For time-poor mortgage brokers, developing community campaigns might seem overwhelming and all-consuming. Mark believes all brokers can make a positive impact in their community, and it all starts with five simple steps.

Get to know your local area

You need to know what’s happening. What other businesses are supporting the community? How many schools are in your area? What are the local charities? You need to know as much about your community as you do your clients, and you need to know what areas you want to support.

Be prepared to get your hands dirty

If you don’t have the money to contribute, you have time. If you don’t have the time, you usually have money. Choose one as a starting point. You might be surprised how valuable donating your time can be.

Talk to the local rags

Get in touch with your local papers and community radio stations - you can’t sell a secret. You need to put yourself out there and promote what you’re doing. And it doesn’t have to cost money; if you’ve got a story to tell, a local journalist will usually listen.

Trust that it works

As an industry, a lot of our business is word of mouth. It’s not just repeat business, it’s the people within the community who talk about us to their neighbours and friends. You have got to be seen and you have to be known.

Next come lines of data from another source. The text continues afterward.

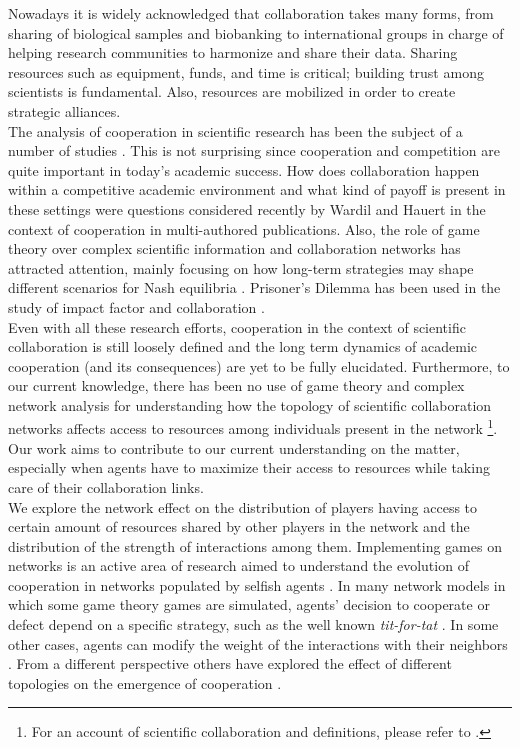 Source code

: \documentclass{bmcart}
\begin{document}
Nowadays it is widely acknowledged that collaboration takes many
forms, from sharing of biological samples and biobanking to
international groups in charge of helping research communities to
harmonize and share their data. Sharing resources such as equipment,
funds, and time is critical; building trust among scientists is
fundamental. Also, resources are mobilized in order to create strategic alliances.\\


The analysis of cooperation in scientific research has been the subject of a
number of studies
\cite{VermeulenPenders:2013,Newman:2001,Newman:2004,Elango-etal:2012,HernandezLemus:2013,Strasser:2006,Strasser:2012}. This
is not surprising since cooperation and competition are quite important in
today's academic success. How does collaboration happen within a competitive
academic environment and what kind of payoff is present in these settings were
questions considered recently by Wardil and Hauert \cite{Wardil-etal:2015} in the
context of cooperation in multi-authored publications. Also, the role of game
theory over complex scientific information and collaboration networks has
attracted attention, mainly focusing on how long-term strategies may shape
different scenarios for Nash equilibria \cite{Hanauske-etal:2012}. Prisoner's Dilemma
has been used in the study of impact factor and collaboration
\cite{Hara-etal:2003,LiebermanNowak:2005}. \\  


Even with all these research efforts, cooperation in the context of
scientific collaboration is still loosely defined and the long term
dynamics of academic cooperation (and its consequences) are yet to be
fully elucidated. Furthermore, to our current knowledge, there has
been no use of game theory and complex network analysis for
understanding how the topology of scientific collaboration networks
affects access to resources among individuals present in the network
\footnote{For an account of scientific collaboration and definitions,
  please refer to \cite{Sonnenwald:2007}.}. Our work aims to contribute
to our current understanding on the matter, especially when agents have
to maximize their access to resources while taking care of their collaboration links.\\
  

 We explore the network effect on the distribution
   of players having access to certain amount of resources shared by other players in the
   network and the distribution of the strength of interactions among
   them. Implementing games on networks is an active area of
research aimed to understand the evolution of cooperation in networks populated
by selfish agents \cite{SzaboFath:2007,Nowak-etal:92,OshtukiNowak:2006,Santos-etal:2005,Santos-etal:2006}. In many network models in which some game theory games are simulated, agents' decision to cooperate
or defect depend on a specific strategy, such as the well known
\textit{tit-for-tat} \cite{Axelrod:2006,Nowak-etal:2011}. In some other cases, agents
can modify the weight of the interactions with their neighbors
\cite{Santos-etal:2006}. From a different perspective others have explored the effect
of different topologies on the emergence of cooperation
\cite{Santos-etal:2005,HauertDoebeli:2004}. 
   
\end{document}
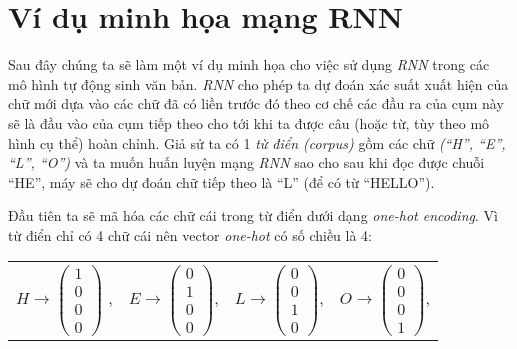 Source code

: 
\def\a#1{$a^{<#1>}$}
\def\y#1{$\widehat{y}^{<#1>}$}
\def\x#1{$x^{<#1>}$}
\def\wax{$W_{ax}$}
\def\waa{$W_{aa}$}
\def\wya{$W_{ya}$}
\def\ba{$b_{a}$}
\def\by{$b_{y}$}

\section{Ví dụ minh họa mạng RNN}
Sau đây chúng ta sẽ làm một ví dụ minh họa cho việc sử dụng \textit{RNN} trong các mô hình tự động sinh văn bản. \textit{RNN} cho phép ta dự đoán xác suất xuất hiện của chữ mới dựa vào các chữ đã có liền trước đó theo cơ chế các đầu ra của cụm này sẽ là đầu vào của cụm tiếp theo cho tới khi ta được câu (hoặc từ, tùy theo mô hình cụ thể) hoàn chỉnh. Giả sử ta có 1 \textit{từ điển (corpus)} gồm các chữ\textit{ (``H'', ``E'', ``L'', ``O'')} và ta muốn huấn luyện mạng \textit{RNN} sao cho sau khi đọc được chuỗi ``HE'', máy sẽ cho dự đoán chữ tiếp theo là ``L'' (để có từ ``HELLO'').

Đầu tiên ta sẽ mã hóa các chữ cái trong từ điển dưới dạng \textit{one-hot encoding}. Vì từ điển chỉ có 4 chữ cái nên vector \textit{one-hot} có số chiều là 4:
\begin{center}
\begin{tabular}{ c c c c}
   $H \longrightarrow \begin{pmatrix} 1 \\ 0 \\ 0 \\ 0 \end{pmatrix} $ ,
   &
   $E \longrightarrow \begin{pmatrix} 0 \\ 1 \\ 0 \\ 0 \end{pmatrix} $,
   &
   $L \longrightarrow \begin{pmatrix} 0 \\ 0 \\ 1 \\ 0 \end{pmatrix} $,
   &
   $O \longrightarrow \begin{pmatrix} 0 \\ 0 \\ 0 \\ 1 \end{pmatrix} $,
\end{tabular}
\end{center}

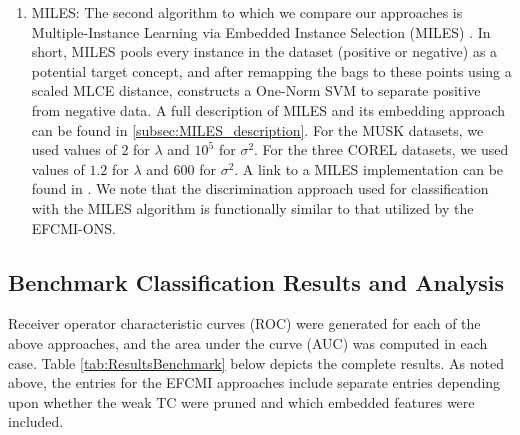 \documentclass[12pt,dvips]{report}
\numberwithin{equation}{section}
\begin{document}
\begin{enumerate}
	\item MILES: The second algorithm to which we compare our approaches is Multiple-Instance Learning via Embedded Instance Selection (MILES) \cite{chen06_miles}.  In short, MILES pools every instance in the dataset (positive or negative) as a potential target concept, and after remapping the bags to these points using a scaled MLCE distance, constructs a One-Norm SVM to separate positive from negative data.  A full description of MILES and its embedding approach can be found in \ref{subsec:MILES_description}.  For the MUSK datasets, we used values of $2$ for $\lambda$ and $10^{5}$ for $\sigma^{2}$.  For the three COREL datasets, we used values of $1.2$ for $\lambda$ and $600$ for $\sigma^{2}$.  A link to a MILES implementation can be found in \cite{chen06_miles}.  We note that the discrimination approach used for classification with the MILES algorithm is functionally similar to that utilized by the EFCMI-ONS.
\end{enumerate}

\subsection{Benchmark Classification Results and Analysis} \label{subsec:BenchmarkResults}

Receiver operator characteristic curves (ROC) were generated for each of the above approaches, and the area under the curve (AUC) was computed in each case.  Table \ref{tab:ResultsBenchmark} below depicts the complete results.  As noted above, the entries for the EFCMI approaches include separate entries depending upon whether the weak TC were pruned and which embedded features were included.  
\end{document}
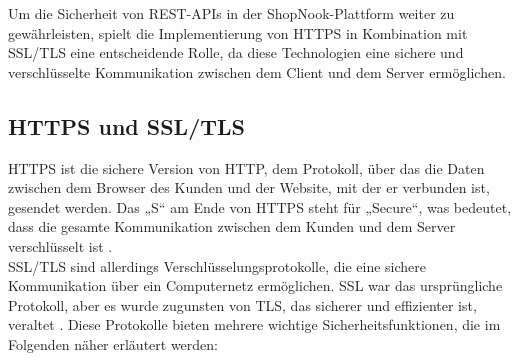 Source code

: Um die Sicherheit von REST-APIs in der ShopNook-Plattform weiter zu gewährleisten, spielt die Implementierung von HTTPS in Kombination mit SSL/TLS eine entscheidende Rolle, da diese Technologien eine sichere und verschlüsselte Kommunikation zwischen dem Client und dem Server ermöglichen.

\subsection{HTTPS und SSL/TLS}

HTTPS ist die sichere Version von HTTP, dem Protokoll, über das die Daten zwischen dem Browser des Kunden und der Website, mit der er verbunden ist, gesendet werden. Das „S“ am Ende von HTTPS steht für „Secure“, was bedeutet, dass die gesamte Kommunikation zwischen dem Kunden und dem Server verschlüsselt ist \cite{HTTPS:2024}.\\
SSL/TLS sind allerdings Verschlüsselungsprotokolle, die eine sichere Kommunikation über ein Computernetz ermöglichen. SSL war das ursprüngliche Protokoll, aber es wurde zugunsten von TLS, das sicherer und effizienter ist, veraltet \cite{SSL/TLS:2023}. Diese Protokolle bieten mehrere wichtige Sicherheitsfunktionen, die im Folgenden näher erläutert werden:

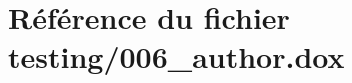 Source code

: \hypertarget{006__author_8dox}{}\section{Référence du fichier testing/006\+\_\+author.dox}
\label{006__author_8dox}
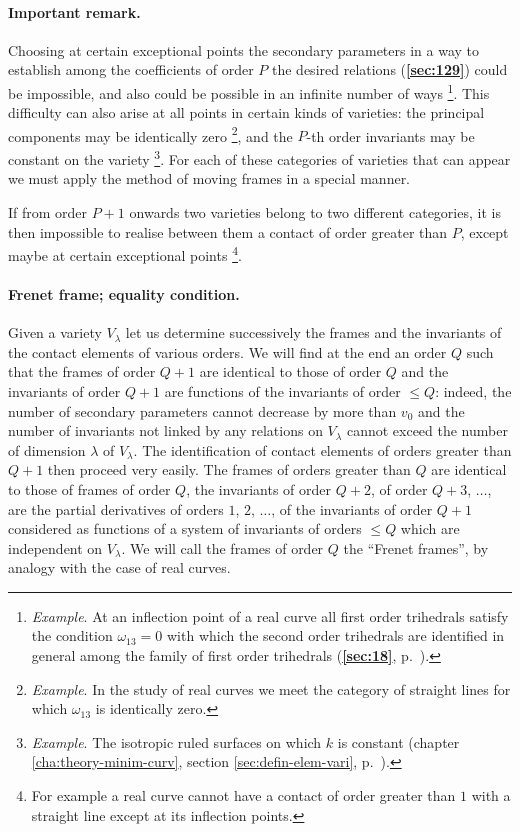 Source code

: \documentclass[leqno,11pt]{book}
\numberwithin{equation}{chapter}
\theoremstyle{shape1}
\theoremstyle{shapesmall}
\newcommand{\fsref}[1]{{\rm\textsection\textbf{\ref{sec:#1}}}}
\begin{document}
\paragraph{Important remark.}
\label{sec:130}
Choosing at certain exceptional points the secondary parameters in a way to establish among the coefficients of order $P$ the desired relations (\fsref{129}) could be impossible, and also could be possible in an infinite number of ways \footnote{\emph{Example}. At an inflection point of a real curve all first order trihedrals satisfy the condition $\omega_{13}=0$ with which the second order trihedrals are identified in general among the family of first order trihedrals (\fsref{18}, p.~\pageref{sec:18}).}. This difficulty can also arise at all points in certain kinds of varieties: the principal components may be identically zero \footnote{\emph{Example}. In the study of real curves we meet the category of straight lines for which $\omega_{13}$ is identically zero.}, and the $P$-th order invariants may be constant on the variety \footnote{\emph{Example}. The isotropic ruled surfaces on which $k$ is constant (chapter \ref{cha:theory-minim-curv}, section \ref{sec:defin-elem-vari}, p.~\pageref{sec:defin-elem-vari}).}. For each of these categories of varieties that can appear we must apply the method of moving frames in a special manner.

If from order $P+1$ onwards two varieties belong to two different categories, it is then impossible to realise between them a contact of order greater than $P$, except maybe at certain exceptional points \footnote{For example a real curve cannot have a contact of order greater than $1$ with a straight line except at its inflection points.}.

\paragraph{Frenet frame; equality condition.}
\label{sec:131}
Given a variety $V_{\lambda}$ let us determine successively the frames and the invariants of the contact elements of various orders. We will find at the end an order $Q$ such that the frames of order $Q+1$ are identical to those of order $Q$ and the invariants of order $Q+1$ are functions of the invariants of order $\le Q$: indeed, the number of secondary parameters cannot decrease by more than $v_{0}$ and the number of invariants not linked by any relations on $V_{\lambda}$ cannot exceed the number of dimension $\lambda$ of $V_{\lambda}$. The identification of contact elements of orders greater than $Q+1$ then proceed very easily. The frames of orders greater than $Q$ are identical to those of frames of order $Q$, the invariants of order $Q+2$, of order $Q+3$, $\dots$, are the partial derivatives of orders $1$, $2$, $\dots$, of the invariants of order $Q+1$ considered as functions of a system of invariants of orders $\le Q$ which are independent on $V_{\lambda}$. We will call the frames of order $Q$ the ``Frenet frames'', by analogy with the case of real curves.
\end{document}
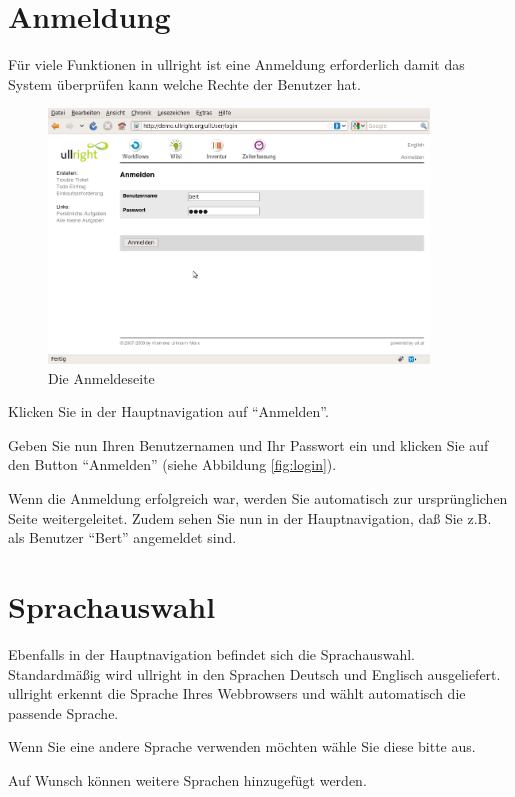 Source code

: \documentclass[article, a4paper, oneside, 11pt]{memoir}
\begin{document}
\section{Anmeldung}
Für viele Funktionen in ullright ist eine Anmeldung erforderlich damit das System überprüfen kann welche Rechte der Benutzer hat.

\begin{figure}[htp]
\centering
\includegraphics[trim=0 250pt 0 0,clip,width=0.9\textwidth]{figures/ullrightgermanexport-img4.png}
\caption{Die Anmeldeseite}
\label{fig:login}
\end{figure}

Klicken Sie in der Hauptnavigation auf "`Anmelden"'.

Geben Sie nun Ihren Benutzernamen und Ihr Passwort ein und klicken Sie auf den Button "`Anmelden"' (siehe Abbildung \vref{fig:login}).

Wenn die Anmeldung erfolgreich war, werden Sie automatisch zur ursprünglichen Seite weitergeleitet. Zudem sehen Sie nun in der Hauptnavigation, daß Sie z.B. als Benutzer "`Bert"' angemeldet sind.

\section{Sprachauswahl}
Ebenfalls in der Hauptnavigation befindet sich die Sprachauswahl. Standardmäßig wird ullright in den Sprachen Deutsch und Englisch ausgeliefert. ullright erkennt die Sprache Ihres Webbrowsers und wählt automatisch die passende Sprache. 

Wenn Sie eine andere Sprache verwenden möchten wähle Sie diese bitte aus.

Auf Wunsch können weitere Sprachen hinzugefügt werden.
\end{document}
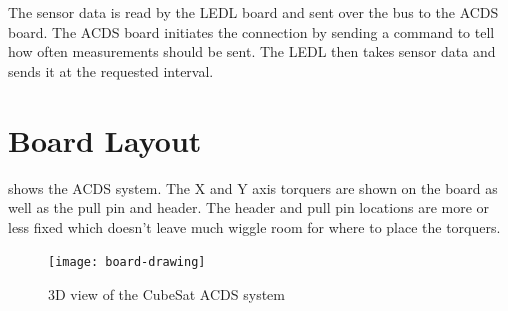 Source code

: The sensor data is read by the \ac{LEDL} board and sent over the bus to the \ac{ACDS} board. The \ac{ACDS} board initiates the connection by sending a command to tell how often measurements should be sent. The \ac{LEDL} then takes sensor data and sends it at the requested interval.

\section{Board Layout}

 shows the \ac{ACDS} system. The X and Y axis torquers are shown on the board as well as the pull pin and header. The header and pull pin locations are more or less fixed which doesn't leave much wiggle room for where to place the torquers.

\begin{figure}[H]
    \centering
    \texttt{[image: board-drawing]}
    \caption{3D view of the CubeSat \acs{ACDS} system}
    \label{fig:3dview}
\end{figure}

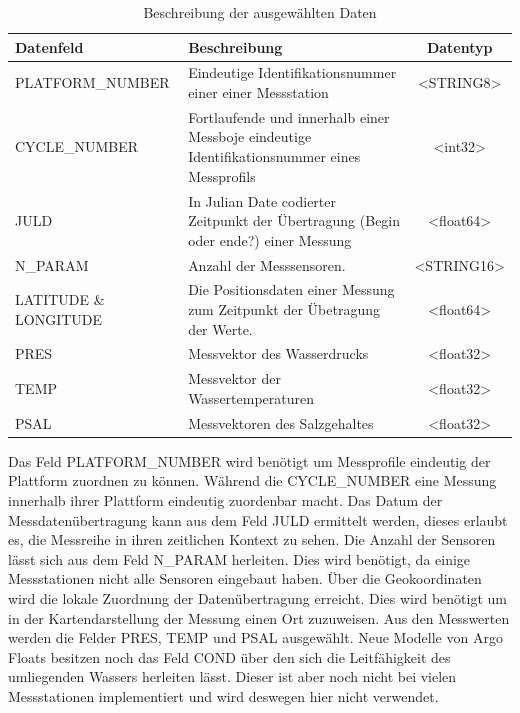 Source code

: \begin{center}
\begin{table}
  \label{table:Datenauswahl}
  \begin{tabular}{ | l | p{7cm}| c |}
    \hline
    \textbf{Datenfeld} & \textbf{Beschreibung} & \textbf{Datentyp} \\\hline
   
    PLATFORM\_NUMBER 
        &  Eindeutige Identifikationsnummer einer einer Messstation
        & <STRING8>
        \\\hline 
    
    CYCLE\_NUMBER 
        &  Fortlaufende und innerhalb einer Messboje eindeutige Identifikationsnummer eines Messprofils
        & <int32>
        \\\hline
    
    JULD
        & In Julian Date codierter Zeitpunkt der Übertragung (Begin oder ende?) einer Messung
        & <float64>
       \\\hline
        
    N\_PARAM
        & Anzahl der Messsensoren. 
        & <STRING16>
        \\\hline
        
    LATITUDE \& LONGITUDE
        & Die Positionsdaten einer Messung zum Zeitpunkt der Übetragung der Werte.
        & <float64>
        \\\hline
        
    PRES
        & Messvektor des Wasserdrucks
        & <float32>
        \\\hline
        
    TEMP
        & Messvektor der Wassertemperaturen 
        & <float32>
          \\\hline
        
    PSAL
        & Messvektoren des Salzgehaltes
        & <float32>
         \\\hline
    \end{tabular}
      \caption{Beschreibung der ausgewählten Daten}
\end{table}
\end{center}

Das Feld PLATFORM\_NUMBER wird benötigt um Messprofile eindeutig der Plattform zuordnen zu können. Während die CYCLE\_NUMBER eine Messung innerhalb ihrer Plattform eindeutig zuordenbar macht. Das Datum der Messdatenübertragung kann aus dem Feld JULD ermittelt werden, dieses erlaubt es, die Messreihe in ihren zeitlichen Kontext zu sehen. Die Anzahl der Sensoren lässt sich aus dem Feld N\_PARAM herleiten. Dies wird benötigt, da einige Messstationen nicht alle Sensoren eingebaut haben. Über die Geokoordinaten wird die lokale Zuordnung der Datenübertragung erreicht. Dies wird benötigt um in der Kartendarstellung der Messung einen Ort zuzuweisen.
Aus den Messwerten werden die Felder PRES, TEMP und PSAL ausgewählt. Neue Modelle von Argo Floats besitzen noch das Feld COND über den sich die Leitfähigkeit des umliegenden Wassers herleiten lässt. Dieser ist aber noch nicht bei vielen Messstationen implementiert und wird deswegen hier nicht verwendet.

Until your business is making decent money time is your best asset - that’s what you can contribute, and that’s how I started. It takes a number of years to build up, but if you keep at it, and truly believe in it, it’ll work. Your business will benefit from the effort you put back into the community.

Be proud of getting involved

Don’t shy away from recognition for your community work - the community will want to thank you. Remember, you aren’t in it for the accolades, but always appreciate those who recognise you. The relationship will benefit from it.